We passed a police car north of Eugene, but apparently he hadn't found a good mark yet. That was odd since I approached him at 75 mph (in a 65 mph zone) and so did everyone else. We all slowed down too late. Relieved, we continued on. Near Salem, we passed another cop who had stopped one of the two sets of black people on I-5 during that time of the day. I won't say he wasn't speeding. Everyone was speeding. I just wonder, why him? I passed him at 75 mph earlier, so either he sped up or got nailed at a marginal speed. Either way, it is hard not to conclude that he was cherry-picked from the crowd.

Of course, this isn't the first DWB-type (driving while black) experience I've been part of. The only time I have ever been pulled over without getting a warning (so far, no tickets...knock on ivory), I had a black, male passenger in the car. Considering he is the only black adult male passenger in my car as far back as I can remember, I find it hard to chalk this up to experience either.

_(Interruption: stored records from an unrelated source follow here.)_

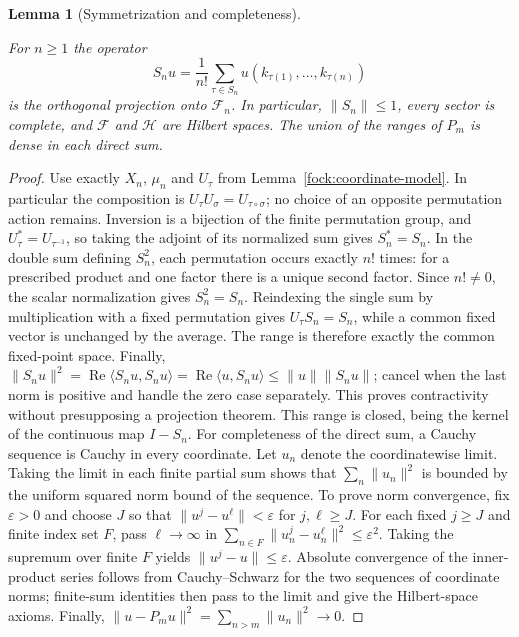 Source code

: \documentclass[11pt,a4paper]{article}
\newtheorem{lemma}[theorem]{Lemma}
\theoremstyle{definition}
\theoremstyle{remark}
\newcommand{\proofid}[1]{\par\smallskip{\normalfont\scriptsize\color{inkblue}Stable ID: \nolinkurl{#1}}\par\smallskip}
\begin{document}
\begin{lemma}[Symmetrization and completeness]\label{fock:symmetrization}
\proofid{fock:symmetrization}
\par{}\par\smallskip

For $n\geq1$ the operator
\[
 S_nu=\frac1{n!}\sum_{\tau\in S_n}
                u(k_{\tau(1)},\ldots,k_{\tau(n)})
\]
is the orthogonal projection onto $\mathcal F_n$. In particular,
$\|S_n\|\leq1$, every sector is complete, and $\mathcal F$ and
$\mathcal H$ are Hilbert spaces. The union of the ranges of $P_m$
is dense in each direct sum.
\end{lemma}
\begin{proof}
Use exactly $X_n$, $\mu_n$ and $U_\tau$ from
Lemma~\ref{fock:coordinate-model}. In particular the composition
is $U_\tau U_\sigma=U_{\tau\circ\sigma}$; no choice of an
opposite permutation action remains. Inversion is a bijection
of the finite permutation group, and $U_\tau^*=U_{\tau^{-1}}$,
so taking the adjoint of its normalized sum gives $S_n^*=S_n$.
In the double sum defining $S_n^2$,
each permutation occurs exactly $n!$ times: for a prescribed product
and one factor there is a unique second factor. Since $n!\ne0$,
the scalar normalization gives $S_n^2=S_n$. Reindexing the single
sum by multiplication with a fixed permutation gives
$U_\tau S_n=S_n$, while a common fixed vector is unchanged by the
average. The range is therefore exactly the common fixed-point
space. Finally,
$\|S_nu\|^2=\operatorname{Re}\langle S_nu,S_nu\rangle
=\operatorname{Re}\langle u,S_nu\rangle\leq\|u\|\|S_nu\|$; cancel when the
last norm is positive and handle the zero case separately. This
proves contractivity without presupposing a projection theorem.
This range is closed, being the kernel of the continuous map $I-S_n$.
For completeness of the direct sum, a Cauchy sequence is Cauchy in every
coordinate. Let $u_n$ denote the coordinatewise limit. Taking the limit in
each finite partial sum shows that $\sum_n\|u_n\|^2$ is bounded by the
uniform squared norm bound of the sequence. To prove norm convergence,
fix $\varepsilon>0$ and choose $J$ so that
$\|u^j-u^\ell\|<\varepsilon$ for $j,\ell\geq J$. For each fixed
$j\geq J$ and finite index set $F$, pass $\ell\to\infty$ in
$\sum_{n\in F}\|u^j_n-u^\ell_n\|^2\leq\varepsilon^2$.
Taking the supremum over finite $F$ yields
$\|u^j-u\|\leq\varepsilon$. Absolute convergence of the inner-product
series follows from Cauchy--Schwarz for the two sequences of
coordinate norms; finite-sum identities then pass to the limit and
give the Hilbert-space axioms. Finally,
$\|u-P_mu\|^2=\sum_{n>m}\|u_n\|^2\to0$.
\end{proof}
\end{document}
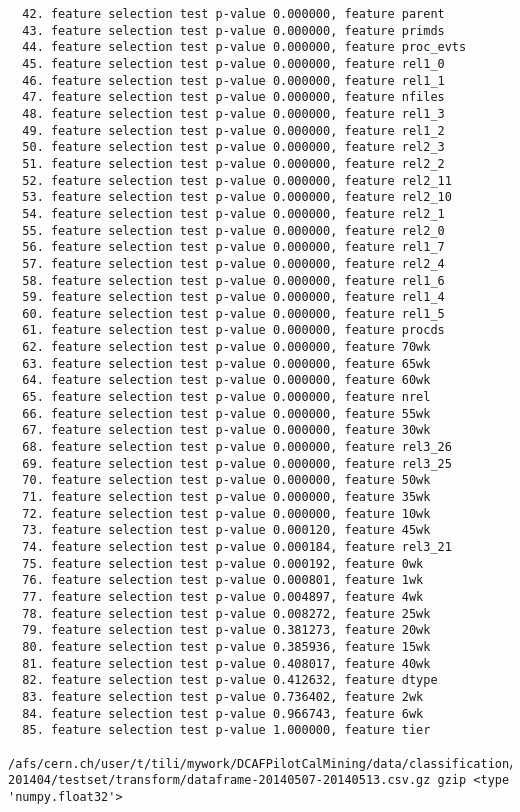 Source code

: \begin{verbatim}
  42. feature selection test p-value 0.000000, feature parent
  43. feature selection test p-value 0.000000, feature primds
  44. feature selection test p-value 0.000000, feature proc_evts
  45. feature selection test p-value 0.000000, feature rel1_0
  46. feature selection test p-value 0.000000, feature rel1_1
  47. feature selection test p-value 0.000000, feature nfiles
  48. feature selection test p-value 0.000000, feature rel1_3
  49. feature selection test p-value 0.000000, feature rel1_2
  50. feature selection test p-value 0.000000, feature rel2_3
  51. feature selection test p-value 0.000000, feature rel2_2
  52. feature selection test p-value 0.000000, feature rel2_11
  53. feature selection test p-value 0.000000, feature rel2_10
  54. feature selection test p-value 0.000000, feature rel2_1
  55. feature selection test p-value 0.000000, feature rel2_0
  56. feature selection test p-value 0.000000, feature rel1_7
  57. feature selection test p-value 0.000000, feature rel2_4
  58. feature selection test p-value 0.000000, feature rel1_6
  59. feature selection test p-value 0.000000, feature rel1_4
  60. feature selection test p-value 0.000000, feature rel1_5
  61. feature selection test p-value 0.000000, feature procds
  62. feature selection test p-value 0.000000, feature 70wk
  63. feature selection test p-value 0.000000, feature 65wk
  64. feature selection test p-value 0.000000, feature 60wk
  65. feature selection test p-value 0.000000, feature nrel
  66. feature selection test p-value 0.000000, feature 55wk
  67. feature selection test p-value 0.000000, feature 30wk
  68. feature selection test p-value 0.000000, feature rel3_26
  69. feature selection test p-value 0.000000, feature rel3_25
  70. feature selection test p-value 0.000000, feature 50wk
  71. feature selection test p-value 0.000000, feature 35wk
  72. feature selection test p-value 0.000000, feature 10wk
  73. feature selection test p-value 0.000120, feature 45wk
  74. feature selection test p-value 0.000184, feature rel3_21
  75. feature selection test p-value 0.000192, feature 0wk
  76. feature selection test p-value 0.000801, feature 1wk
  77. feature selection test p-value 0.004897, feature 4wk
  78. feature selection test p-value 0.008272, feature 25wk
  79. feature selection test p-value 0.381273, feature 20wk
  80. feature selection test p-value 0.385936, feature 15wk
  81. feature selection test p-value 0.408017, feature 40wk
  82. feature selection test p-value 0.412632, feature dtype
  83. feature selection test p-value 0.736402, feature 2wk
  84. feature selection test p-value 0.966743, feature 6wk
  85. feature selection test p-value 1.000000, feature tier
  /afs/cern.ch/user/t/tili/mywork/DCAFPilotCalMining/data/classification/tier2/merge_conf_tier2_201305-201404/testset/transform/dataframe-20140507-20140513.csv.gz gzip <type 'numpy.float32'>


\end{verbatim}

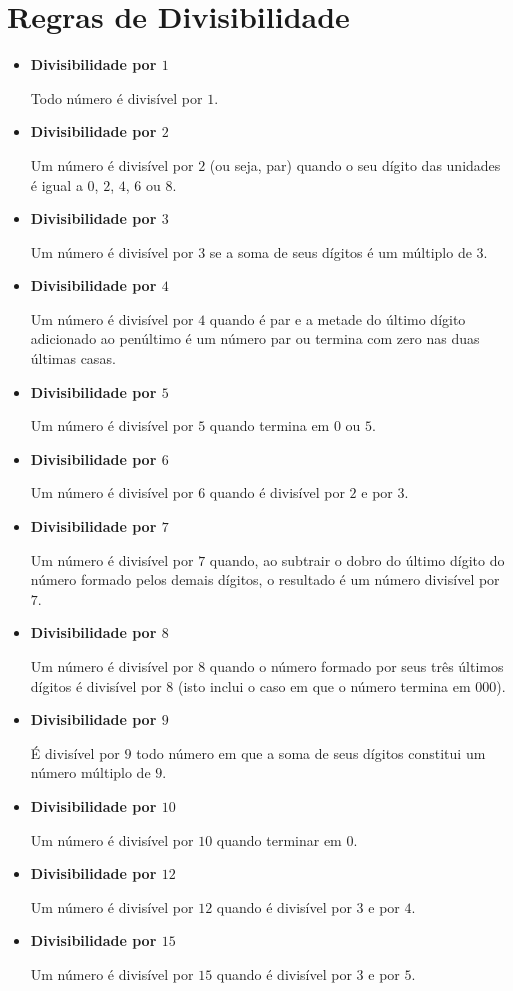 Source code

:  \newpage
 \section{Regras de Divisibilidade}
 \begin{itemize}
  \item \textbf{Divisibilidade por $1$}

 Todo número é divisível por $1$.

 \item \textbf{Divisibilidade por $2$}

 Um número é divisível por $2$ (ou seja, par) quando o seu dígito das unidades é igual a $0$, $2$, $4$, $6$ ou $8$.

 \item \textbf{Divisibilidade por $3$}

 Um número é divisível por $3$ se a soma de seus dígitos é um múltiplo de $3$.

 \item \textbf{Divisibilidade por $4$}

 Um número é divisível por $4$ quando é par e a metade do último dígito adicionado ao penúltimo é um número par ou termina com zero nas duas últimas casas.

 \item \textbf{Divisibilidade por $5$}

 Um número é divisível por $5$ quando termina em $0$ ou $5$.

 \item \textbf{Divisibilidade por $6$}

 Um número é divisível por $6$ quando é divisível por $2$ e por $3$.

 \item \textbf{Divisibilidade por $7$}

 Um número é divisível por $7$ quando, ao subtrair o dobro do último dígito do número formado pelos demais dígitos, o resultado é um número divisível por $7$.

 \item \textbf{Divisibilidade por $8$}

 Um número é divisível por $8$ quando o número formado por seus três últimos dígitos é divisível por $8$ (isto inclui o caso em que o número termina em $000$).

 \item \textbf{Divisibilidade por $9$}

 É divisível por $9$ todo número em que a soma de seus dígitos constitui um número múltiplo de $9$.

 \item \textbf{Divisibilidade por $10$}

 Um número é divisível por $10$ quando terminar em $0$.

 \item \textbf{Divisibilidade por $12$}

 Um número é divisível por $12$ quando é divisível por $3$ e por $4$.

 \item \textbf{Divisibilidade por $15$}

 Um número é divisível por $15$ quando é divisível por $3$ e por $5$.
 \end{itemize}

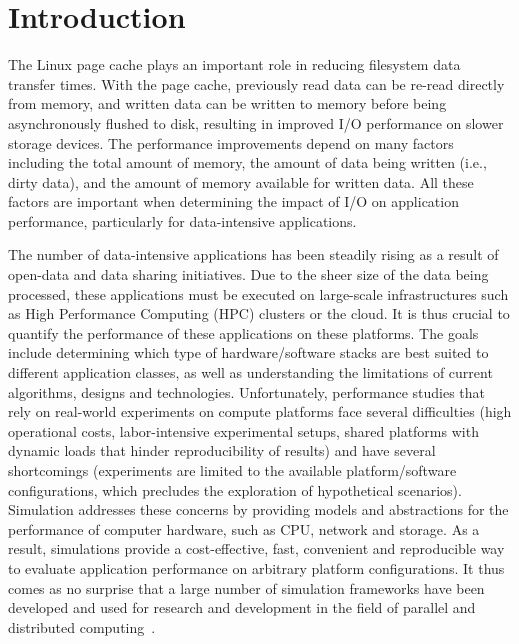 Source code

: \documentclass[conference]{IEEEtran}
\begin{document}
    \section{Introduction}

        The Linux page cache plays an important role in
        reducing filesystem data transfer times. With the page cache, previously
        read data can be re-read directly from memory, and written data can be written to
        memory before being asynchronously flushed to disk, resulting in improved I/O performance
        on slower storage devices. The performance improvements
        depend on many factors including the total amount of memory,
        the amount of data being written (i.e., dirty data), and the amount of memory available for
        written data. All these factors are important when determining the impact of I/O on
        application performance, particularly for data-intensive applications.

        The number of data-intensive applications has been steadily rising as a result of
        open-data and data sharing initiatives. Due to the sheer size of the data being
        processed, these applications must be executed on large-scale infrastructures
    such as High Performance Computing (HPC) clusters or the cloud.  It
    is thus crucial to quantify the performance of these applications
    on these platforms. The goals include determining which type of hardware/software
    stacks are best suited to different application classes, as well as
    understanding the limitations of current algorithms, designs and
    technologies. Unfortunately, performance
        studies that rely on real-world experiments on compute platforms
        face several difficulties (high operational costs, labor-intensive experimental setups,
        shared platforms with dynamic loads that hinder reproducibility of results) and have several shortcomings
        (experiments are limited to the available platform/software configurations, which precludes
        the exploration of hypothetical scenarios). 
    Simulation addresses these concerns by providing models
    and abstractions for the performance of computer hardware, such as
    CPU, network and storage. As a result, simulations provide a
    cost-effective, fast, convenient and reproducible way to evaluate
    application performance on arbitrary platform configurations. It thus comes
        as no surprise that a large number of simulation frameworks have been developed and used 
        for research and development in the field of parallel and distributed computing~\cite{ optorsim, gridsim, groudsim, cloudsim, nunez2012simcan,nunez2012icancloud, mdcsim, dissect_cf, cloudnetsimplusplus, fognetsimplusplus, casanova2014simgrid, ROSS, casanova2020fgcs}. 
\end{document}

There are some whiners in this world who use race as an excuse to cover their own lack of effort or skills. However, imagine being in the position that these people are in where you get nailed to the tune of couple of hundred bucks for doing exactly what everyone else is doing. Since most of us don't run around with a lot of black people here in lily-white Oregon, we figure everyone is just like us, but I don't think it is true. There are some sneaky bastards out there whose hearts are three times too small. Maybe we need to figure out a way to keep them from being cops.

10 comments:

The Moody Minstrel said...

What do you do when you're put in kind of the opposite situation? This has actually happened to me several times here in Japan.

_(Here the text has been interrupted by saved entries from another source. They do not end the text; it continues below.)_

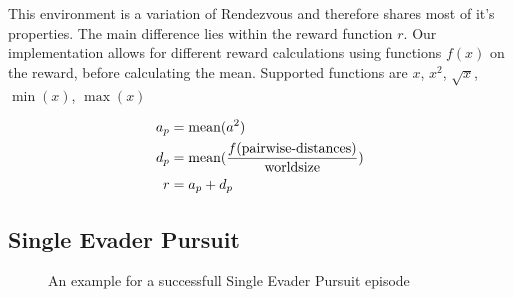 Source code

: This environment is a variation of Rendezvous and therefore shares most of it's properties. The main difference lies within the reward function $r$. Our implementation allows for different reward calculations using functions $f(x)$ on the reward, before calculating the mean. Supported functions are $x$, $x^2$, $\sqrt{x}$, $\min(x)$, $\max(x)$

\begin{equation}
    \begin{aligned}
        a_p &= \textup{mean}(a^2)\\
        d_p &= \textup{mean}(\frac{f(\textup{pairwise-distances})}{\textup{worldsize}}) \\
        r &= a_p + d_p
    \end{aligned}
    \nonumber
\end{equation}



\subsection{Single Evader Pursuit}
\label{sec:Single Evader Pursuit}
\begin{figure}[htp]
    \centering
    \hspace{1cm}                       
    \caption{An example for a successfull Single Evader Pursuit episode}
    \label{fig:single_evader_example}
\end{figure}

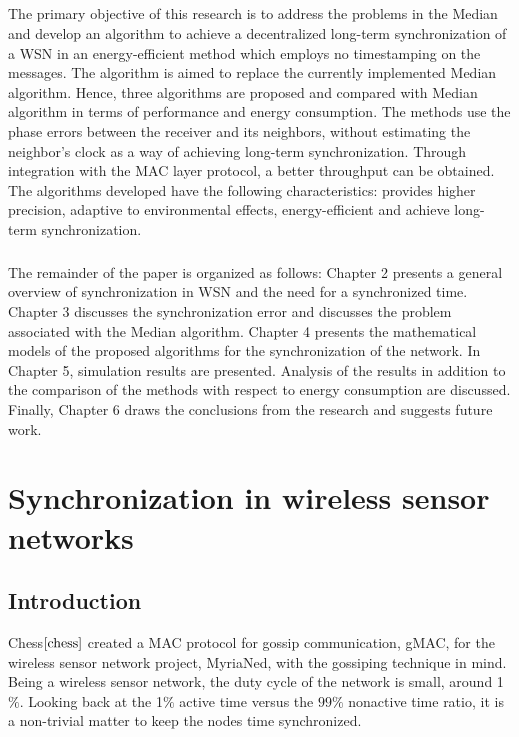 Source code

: \documentclass[a4paper,10pt]{report}
\begin{document}
\paragraph*{}
The primary objective of this research is to address the problems in the Median and develop an algorithm to achieve a decentralized long-term synchronization of a WSN in an energy-efficient method which employs no timestamping on the messages. The algorithm is aimed to replace the currently implemented Median algorithm.  Hence, three algorithms are proposed and compared with Median algorithm in terms of performance and energy consumption. The methods use the phase errors between the receiver and its neighbors, without estimating the neighbor's clock as a way of achieving long-term synchronization. Through integration with the MAC layer protocol, a better throughput can be obtained. The algorithms developed have the following characteristics: provides higher precision, adaptive to environmental effects, energy-efficient and achieve long-term synchronization.
\paragraph*{} The remainder of the paper is organized as follows:  Chapter 2 presents a general overview of synchronization in WSN and the need for a synchronized time. Chapter 3 discusses the synchronization error and discusses the problem associated with the Median algorithm. Chapter 4 presents the mathematical models of the proposed algorithms for the synchronization of the network. In Chapter 5, simulation results are presented. Analysis of the results in addition to the comparison of the methods with respect to energy consumption are discussed. Finally, Chapter 6 draws the conclusions from the research and suggests future work.
\chapter{\textbf{Synchronization in wireless sensor networks}}
\section{\textbf{Introduction}}
Chess$\cite{chess}$ created a MAC protocol for gossip communication, gMAC, for the wireless sensor network project, MyriaNed, with the gossiping technique in mind. Being a wireless sensor network, the duty cycle of the network is small, around 1$\%$. Looking back at the 1$\%$ active time versus the $99\%$ nonactive time ratio, it is a non-trivial matter to keep the nodes time synchronized.
\end{document}
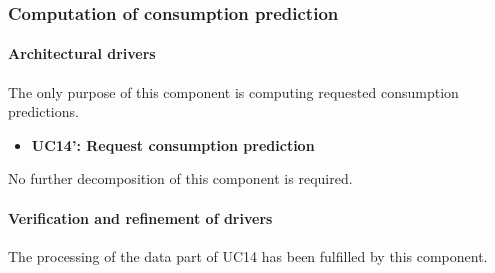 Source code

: \subsubsection{Computation of consumption prediction}
\paragraph{Architectural drivers}
The only purpose of this component is computing requested consumption predictions.
\begin{itemize}
	\item \textbf{UC14': Request consumption prediction}
\end{itemize}
No further decomposition of this component is required.


\paragraph{Verification and refinement of drivers}
The processing of the data part of UC14 has been fulfilled by this component.
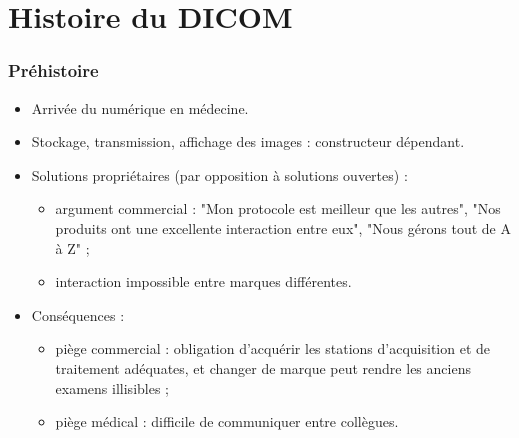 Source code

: \section{Histoire du DICOM}

	\frame
	{
		\frametitle{Pr\'ehistoire}
		
		\begin{itemize}
			\item<1-> Arriv\'ee du num\'erique en m\'edecine.
			\item<2-> Stockage, transmission, affichage des images : constructeur d\'ependant.
			\item<3-> Solutions propri\'etaires (par opposition \`a solutions ouvertes) :
			\begin{itemize}
				\item<4-> argument commercial : "Mon protocole est meilleur que les autres", "Nos produits ont une excellente interaction entre eux", "Nous g\'erons tout de A \`a Z" ;
				\item<5-> interaction impossible entre marques diff\'erentes.
			\end{itemize} 
			\item<6-> Cons\'equences :
			\begin{itemize}
				\item<7-> pi\`ege commercial : obligation d'acqu\'erir les stations d'acquisition et de traitement ad\'equates, et changer de marque peut rendre les anciens examens illisibles ;
				\item<8-> pi\`ege m\'edical : difficile de communiquer entre coll\`egues.
			\end{itemize}
		\end{itemize}
	}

For example, there is the time that police suddenly started harassing and checking the I.D. of Iranians that had been hanging around in a particular park. When I happened by, they waved me through since I wasn't Iranian.
There is also the time that a currency-exchange counter in a bank was treating a bunch of Russian sailors like second class citizens. When I came in, they ignored me completely and wouldn't respond to my (Japanese) requests until I flashed my American passport. Then they fell all over themselves waiting on me, apologizing profusely and saying, "We thought you were one of them."
There was also the time that I got my Japanese driver's license. I had had the info on my Oregon license translated (and signed) by a co-worker, a licensed instructor. That used to be legally acceptable. Apparently the law had just been changed. I was told that I had to get a translation from a certified, professional translator. That would have cost a fortune and taken a lot more time than I had. Noting the pained expression on my face, the official at the desk suddenly said, "But since you're American, we'll let it go this time. This law is mainly directed against Brazilians and Southeast Asians, who, as you know, regularly use fake I.D.."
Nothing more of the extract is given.